Material provided START
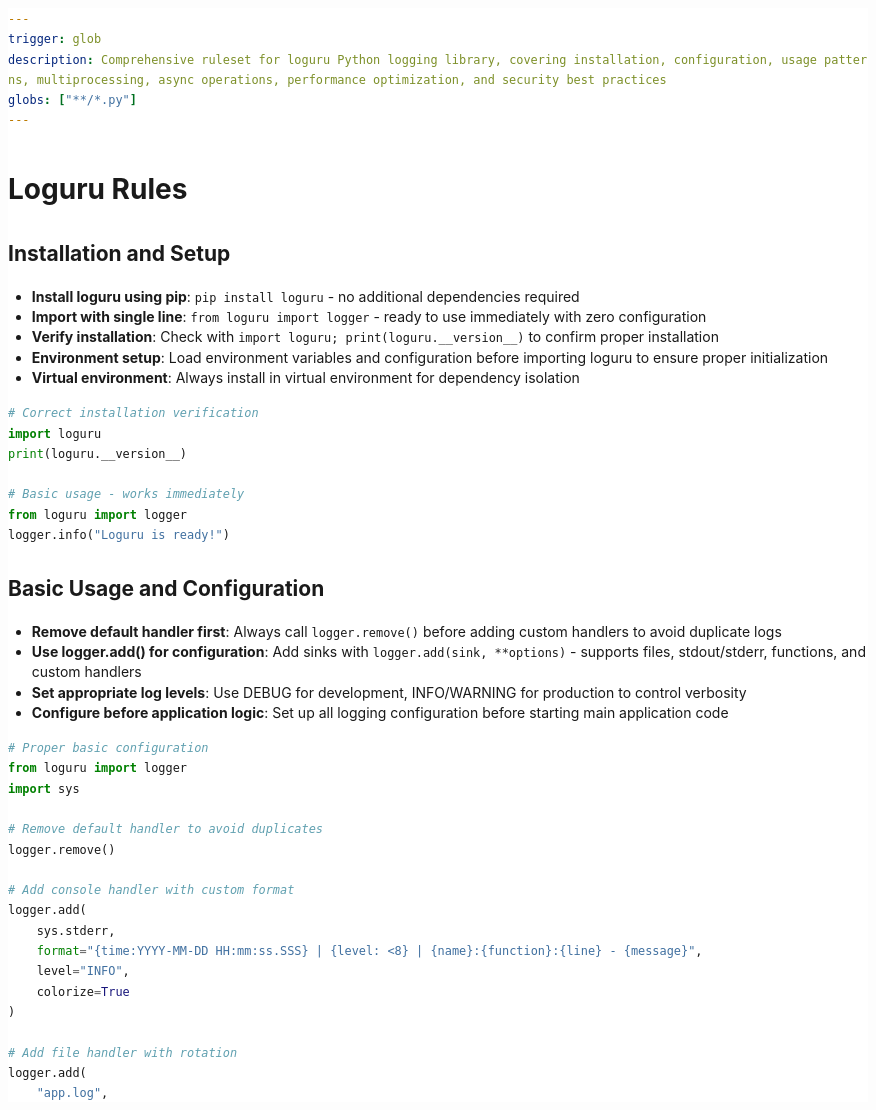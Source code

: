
 ```yaml
---
trigger: glob
description: Comprehensive ruleset for loguru Python logging library, covering installation, configuration, usage patterns, multiprocessing, async operations, performance optimization, and security best practices
globs: ["**/*.py"]
---
```


# Loguru Rules

## Installation and Setup

- **Install loguru using pip**: `pip install loguru` - no additional dependencies required
- **Import with single line**: `from loguru import logger` - ready to use immediately with zero configuration
- **Verify installation**: Check with `import loguru; print(loguru.__version__)` to confirm proper installation
- **Environment setup**: Load environment variables and configuration before importing loguru to ensure proper initialization
- **Virtual environment**: Always install in virtual environment for dependency isolation

```python
# Correct installation verification
import loguru
print(loguru.__version__)

# Basic usage - works immediately
from loguru import logger
logger.info("Loguru is ready!")
```

## Basic Usage and Configuration

- **Remove default handler first**: Always call `logger.remove()` before adding custom handlers to avoid duplicate logs
- **Use logger.add() for configuration**: Add sinks with `logger.add(sink, **options)` - supports files, stdout/stderr, functions, and custom handlers
- **Set appropriate log levels**: Use DEBUG for development, INFO/WARNING for production to control verbosity
- **Configure before application logic**: Set up all logging configuration before starting main application code

```python
# Proper basic configuration
from loguru import logger
import sys

# Remove default handler to avoid duplicates
logger.remove()

# Add console handler with custom format
logger.add(
    sys.stderr,
    format="{time:YYYY-MM-DD HH:mm:ss.SSS} | {level: <8} | {name}:{function}:{line} - {message}",
    level="INFO",
    colorize=True
)

# Add file handler with rotation
logger.add(
    "app.log",
```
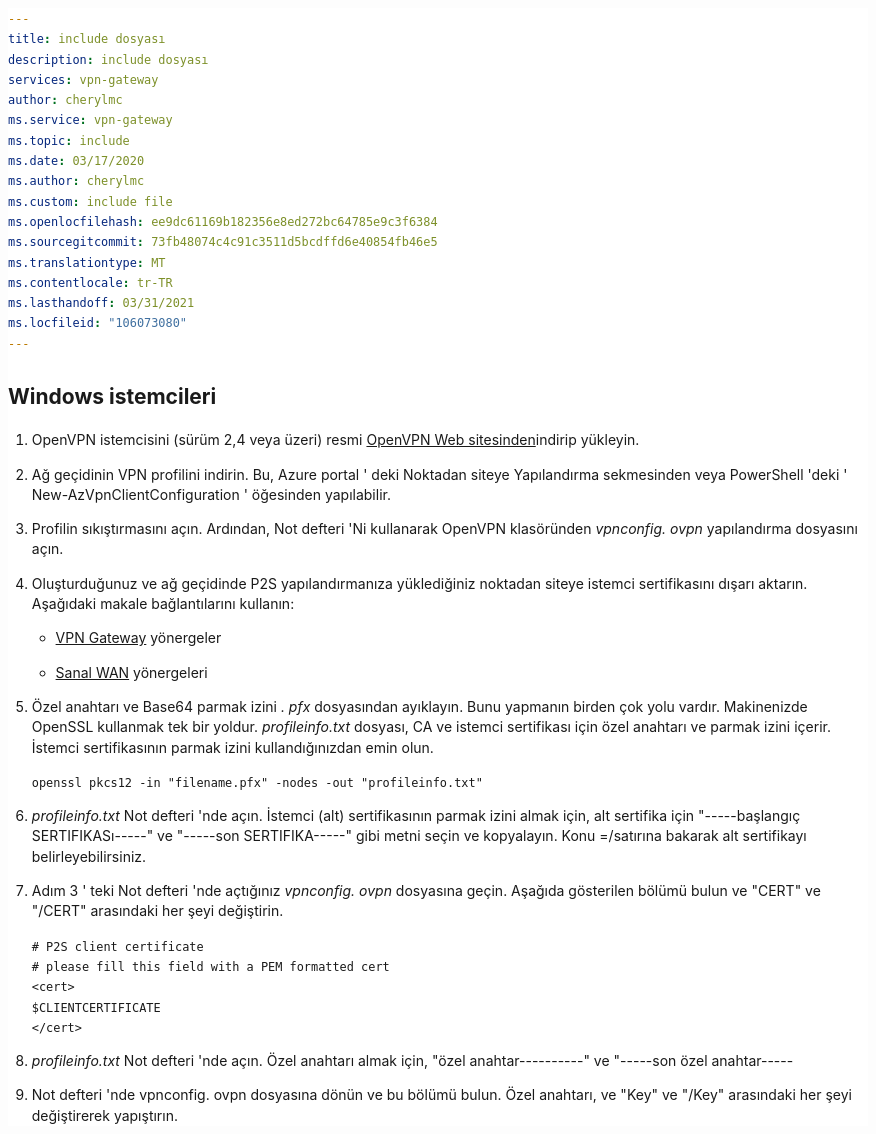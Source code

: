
```yaml
---
title: include dosyası
description: include dosyası
services: vpn-gateway
author: cherylmc
ms.service: vpn-gateway
ms.topic: include
ms.date: 03/17/2020
ms.author: cherylmc
ms.custom: include file
ms.openlocfilehash: ee9dc61169b182356e8ed272bc64785e9c3f6384
ms.sourcegitcommit: 73fb48074c4c91c3511d5bcdffd6e40854fb46e5
ms.translationtype: MT
ms.contentlocale: tr-TR
ms.lasthandoff: 03/31/2021
ms.locfileid: "106073080"
---
```

## <a name="windows-clients"></a><a name="windows"></a>Windows istemcileri

1. OpenVPN istemcisini (sürüm 2,4 veya üzeri) resmi [OpenVPN Web sitesinden](https://openvpn.net/index.php/open-source/downloads.html)indirip yükleyin.
2. Ağ geçidinin VPN profilini indirin. Bu, Azure portal ' deki Noktadan siteye Yapılandırma sekmesinden veya PowerShell 'deki ' New-AzVpnClientConfiguration ' öğesinden yapılabilir.
3. Profilin sıkıştırmasını açın. Ardından, Not defteri 'Ni kullanarak OpenVPN klasöründen *vpnconfig. ovpn* yapılandırma dosyasını açın.
4. Oluşturduğunuz ve ağ geçidinde P2S yapılandırmanıza yüklediğiniz noktadan siteye istemci sertifikasını dışarı aktarın. Aşağıdaki makale bağlantılarını kullanın:

   * [VPN Gateway](../articles/vpn-gateway/vpn-gateway-certificates-point-to-site.md#clientexport) yönergeler
   
   * [Sanal WAN](../articles/virtual-wan/certificates-point-to-site.md#clientexport) yönergeleri
5. Özel anahtarı ve Base64 parmak izini *. pfx* dosyasından ayıklayın. Bunu yapmanın birden çok yolu vardır. Makinenizde OpenSSL kullanmak tek bir yoldur. *profileinfo.txt* dosyası, CA ve istemci sertifikası için özel anahtarı ve parmak izini içerir. İstemci sertifikasının parmak izini kullandığınızdan emin olun.

   ```
   openssl pkcs12 -in "filename.pfx" -nodes -out "profileinfo.txt"
   ```
6. *profileinfo.txt* Not defteri 'nde açın. İstemci (alt) sertifikasının parmak izini almak için, alt sertifika için "-----başlangıç SERTIFIKASı-----" ve "-----son SERTIFIKA-----" gibi metni seçin ve kopyalayın. Konu =/satırına bakarak alt sertifikayı belirleyebilirsiniz.
7. Adım 3 ' teki Not defteri 'nde açtığınız *vpnconfig. ovpn* dosyasına geçin. Aşağıda gösterilen bölümü bulun ve "CERT" ve "/CERT" arasındaki her şeyi değiştirin.

   ```
   # P2S client certificate
   # please fill this field with a PEM formatted cert
   <cert>
   $CLIENTCERTIFICATE
   </cert>
   ```
8. *profileinfo.txt* Not defteri 'nde açın. Özel anahtarı almak için, "özel anahtar----------" ve "-----son özel anahtar-----
9. Not defteri 'nde vpnconfig. ovpn dosyasına dönün ve bu bölümü bulun. Özel anahtarı, ve "Key" ve "/Key" arasındaki her şeyi değiştirerek yapıştırın.
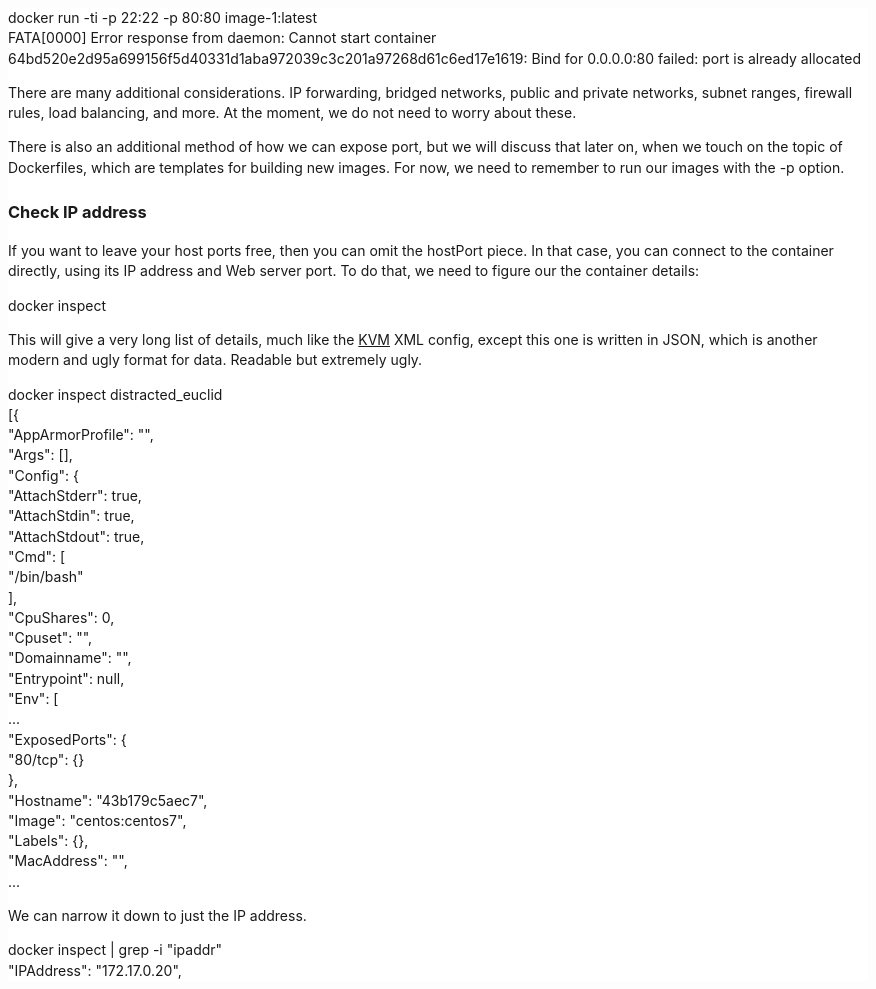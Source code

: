 docker run -ti -p 22:22 -p 80:80 image-1:latest<br>
FATA[0000] Error response from daemon: Cannot start container 64bd520e2d95a699156f5d40331d1aba972039c3c201a97268d61c6ed17e1619: Bind for 0.0.0.0:80 failed: port is already allocated

There are many additional considerations. IP forwarding, bridged networks, public and private networks, subnet ranges, firewall rules, load balancing, and more. At the moment, we do not need to worry about these.

There is also an additional method of how we can expose port, but we will discuss that later on, when we touch on the topic of Dockerfiles, which are templates for building new images. For now, we need to remember to run our images with the -p option.

### []()Check IP address

If you want to leave your host ports free, then you can omit the hostPort piece. In that case, you can connect to the container directly, using its IP address and Web server port. To do that, we need to figure our the container details:

docker inspect <container name or ID>

This will give a very long list of details, much like the [KVM](http://www.dedoimedo.com/computers/kvm-intro.html) XML config, except this one is written in JSON, which is another modern and ugly format for data. Readable but extremely ugly.

docker inspect distracted_euclid<br>
[{<br>
"AppArmorProfile": "",<br>
"Args": [],<br>
"Config": {<br>
"AttachStderr": true,<br>
"AttachStdin": true,<br>
"AttachStdout": true,<br>
"Cmd": [<br>
"/bin/bash"<br>
],<br>
"CpuShares": 0,<br>
"Cpuset": "",<br>
"Domainname": "",<br>
"Entrypoint": null,<br>
"Env": [<br>
...<br>
"ExposedPorts": {<br>
"80/tcp": {}<br>
},<br>
"Hostname": "43b179c5aec7",<br>
"Image": "centos:centos7",<br>
"Labels": {},<br>
"MacAddress": "",<br>
...

We can narrow it down to just the IP address.

docker inspect <container name or ID> | grep -i "ipaddr"<br>
"IPAddress": "172.17.0.20",
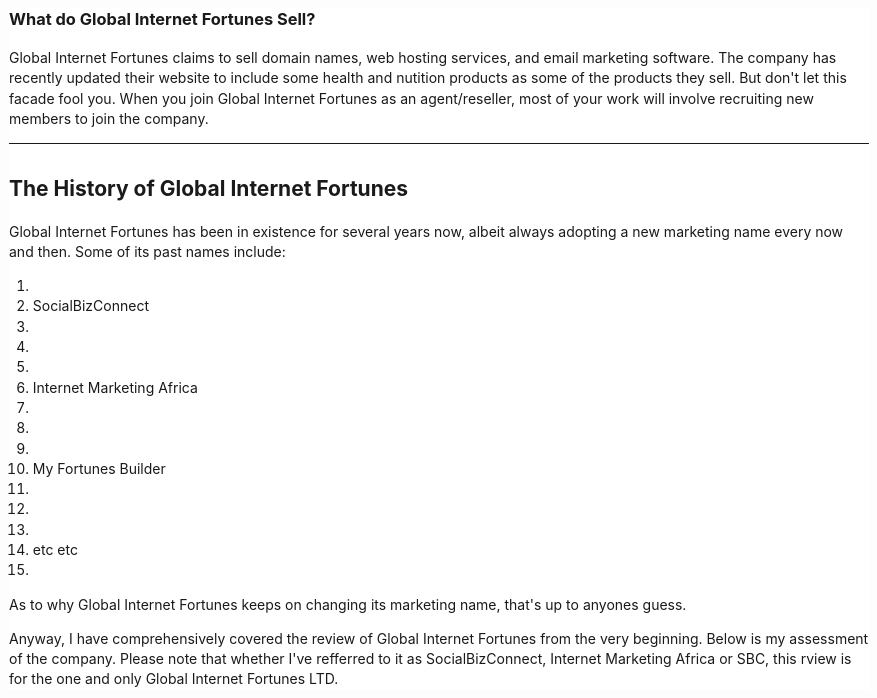 ### What do Global Internet Fortunes Sell?

Global Internet Fortunes claims to sell domain names, web hosting services, and email marketing software. The company has recently updated their website to include some health and nutition products as some of the products they sell. But don't let this facade fool you. When you join Global Internet Fortunes as an agent/reseller, most of your work will involve recruiting new members to join the company.





---





## The History of Global Internet Fortunes





Global Internet Fortunes has been in existence for several years now, albeit always adopting a new marketing name every now and then. Some of its past names include:





1.  
2.  SocialBizConnect
3.  
4.
5.  
6.  Internet Marketing Africa
7.  
8.
9.  
10. My Fortunes Builder
11. 
12.
13. 
14. etc etc
15. 





As to why Global Internet Fortunes keeps on changing its marketing name, that's up to anyones guess.





Anyway, I have comprehensively covered the review of Global Internet Fortunes from the very beginning. Below is my assessment of the company. Please note that whether I've refferred to it as SocialBizConnect, Internet Marketing Africa or SBC, this rview is for the one and only Global Internet Fortunes LTD.
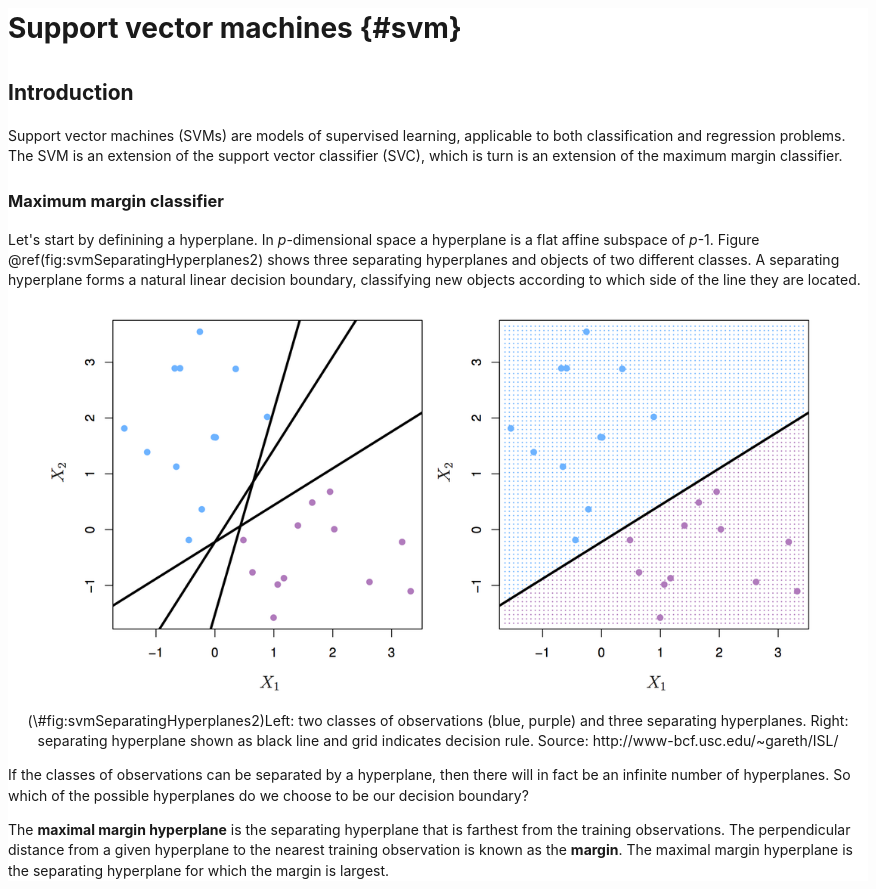 # Support vector machines {#svm}

## Introduction
Support vector machines (SVMs) are models of supervised learning, applicable to both classification and regression problems. The SVM is an extension of the support vector classifier (SVC), which is turn is an extension of the maximum margin classifier. 

### Maximum margin classifier
Let's start by definining a hyperplane. In _p_-dimensional space a hyperplane is a flat affine subspace of _p_-1. Figure \@ref(fig:svmSeparatingHyperplanes2) shows three separating hyperplanes and objects of two different classes. A separating hyperplane forms a natural linear decision boundary, classifying new objects according to which side of the line they are located.

<div class="figure" style="text-align: center">
<img src="images/svm.9.2.png" alt="Left: two classes of observations (blue, purple) and three separating hyperplanes. Right: separating hyperplane shown as black line and grid indicates decision rule. Source: http://www-bcf.usc.edu/~gareth/ISL/" width="90%" />
<p class="caption">(\#fig:svmSeparatingHyperplanes2)Left: two classes of observations (blue, purple) and three separating hyperplanes. Right: separating hyperplane shown as black line and grid indicates decision rule. Source: http://www-bcf.usc.edu/~gareth/ISL/</p>
</div>

If the classes of observations can be separated by a hyperplane, then there will in fact be an infinite number of hyperplanes. So which of the possible hyperplanes do we choose to be our decision boundary? 

The **maximal margin hyperplane** is the separating hyperplane that is farthest from the training observations. The perpendicular distance from a given hyperplane to the nearest training observation is known as the **margin**. The maximal margin hyperplane is the separating hyperplane for which the margin is largest.
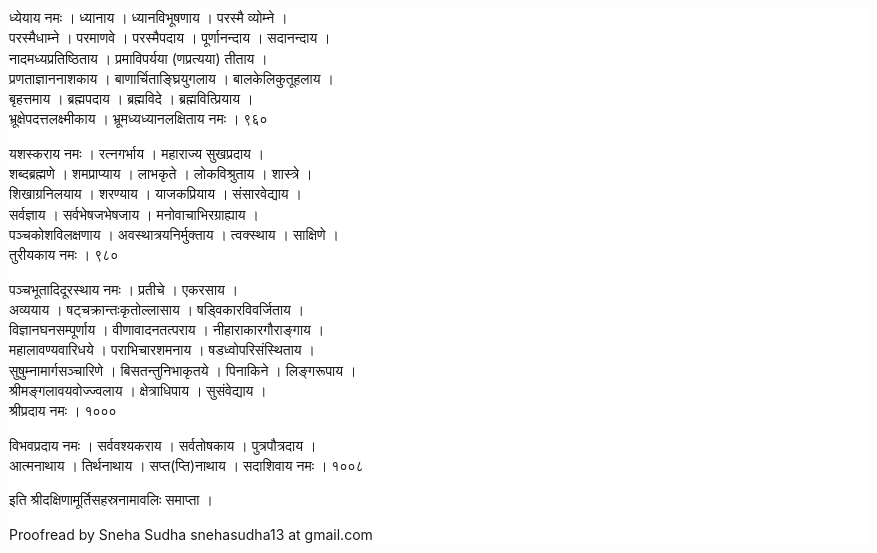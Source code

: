 ध्येयाय नमः । ध्यानाय । ध्यानविभूषणाय । परस्मै व्योम्ने ।  
परस्मैधाम्ने । परमाणवे । परस्मैपदाय । पूर्णानन्दाय । सदानन्दाय ।  
नादमध्यप्रतिष्ठिताय । प्रमाविपर्यया (णप्रत्यया) तीताय ।  
प्रणताज्ञाननाशकाय । बाणार्चिताङ्घ्रियुगलाय । बालकेलिकुतूहलाय ।  
बृहत्तमाय । ब्रह्मपदाय । ब्रह्मविदे । ब्रह्मवित्प्रियाय ।  
भ्रूक्षेपदत्तलक्ष्मीकाय । भ्रूमध्यध्यानलक्षिताय नमः । ९६०  
  
यशस्कराय नमः । रत्नगर्भाय । महाराज्य सुखप्रदाय ।  
शब्दब्रह्मणे । शमप्राप्याय । लाभकृते । लोकविश्रुताय । शास्त्रे ।  
शिखाग्रनिलयाय । शरण्याय । याजकप्रियाय । संसारवेद्याय ।  
सर्वज्ञाय । सर्वभेषजभेषजाय । मनोवाचाभिरग्राह्याय ।  
पञ्चकोशविलक्षणाय । अवस्थात्रयनिर्मुक्ताय । त्वक्स्थाय । साक्षिणे ।  
तुरीयकाय नमः । ९८०  
  
पञ्चभूतादिदूरस्थाय नमः । प्रतीचे । एकरसाय ।  
अव्ययाय । षट्चक्रान्तःकृतोल्लासाय । षड्विकारविवर्जिताय ।  
विज्ञानघनसम्पूर्णाय । वीणावादनतत्पराय । नीहाराकारगौराङ्गाय ।  
महालावण्यवारिधये । पराभिचारशमनाय । षडध्वोपरिसंस्थिताय ।  
सुषुम्नामार्गसञ्चारिणे । बिसतन्तुनिभाकृतये । पिनाकिने । लिङ्गरूपाय ।  
श्रीमङ्गलावयवोज्ज्वलाय । क्षेत्राधिपाय । सुसंवेद्याय ।  
श्रीप्रदाय नमः । १०००  
  
विभवप्रदाय नमः । सर्ववश्यकराय । सर्वतोषकाय । पुत्रपौत्रदाय ।  
आत्मनाथाय । तिर्थनाथाय । सप्त(प्ति)नाथाय । सदाशिवाय नमः । १००८  
  
इति श्रीदक्षिणामूर्तिसहस्रनामावलिः समाप्ता ।  
  
  
Proofread by Sneha Sudha snehasudha13 at gmail.com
Material provided END
→ **Action item**
The answer must be an exact copy of the lines above, from the start of the records through the line with "- **Import with", and of nothing else; no pictures belong in it.

→ **Expected output**
Source code

:
 ```yaml
---
trigger: glob
description: Comprehensive ruleset for loguru Python logging library, covering installation, configuration, usage patterns, multiprocessing, async operations, performance optimization, and security best practices
globs: ["**/*.py"]
---
```


# Loguru Rules

## Installation and Setup

- **Install loguru using pip**: `pip install loguru` - no additional dependencies required
- **Import with single line**: `from loguru import logger` - ready to use immediately with zero configuration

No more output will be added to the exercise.